▸ Task to complete
Would you return all of this data exactly, leaving nothing out?
[Start of section]
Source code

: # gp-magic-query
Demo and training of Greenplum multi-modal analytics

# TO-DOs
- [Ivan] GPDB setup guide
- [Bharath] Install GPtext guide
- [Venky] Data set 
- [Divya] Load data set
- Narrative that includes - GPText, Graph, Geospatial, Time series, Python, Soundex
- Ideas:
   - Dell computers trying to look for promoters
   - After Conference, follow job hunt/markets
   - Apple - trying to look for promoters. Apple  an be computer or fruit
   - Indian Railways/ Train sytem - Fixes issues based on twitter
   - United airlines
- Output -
[End of section]
▸ Expected answer
Source code

: # gp-magic-query
Demo and training of Greenplum multi-modal analytics

# TO-DOs
- [Ivan] GPDB setup guide
- [Bharath] Install GPtext guide
- [Venky] Data set 
- [Divya] Load data set
- Narrative that includes - GPText, Graph, Geospatial, Time series, Python, Soundex
- Ideas:
   - Dell computers trying to look for promoters
   - After Conference, follow job hunt/markets
   - Apple - trying to look for promoters. Apple  an be computer or fruit
   - Indian Railways/ Train sytem - Fixes issues based on twitter
   - United airlines
- Output -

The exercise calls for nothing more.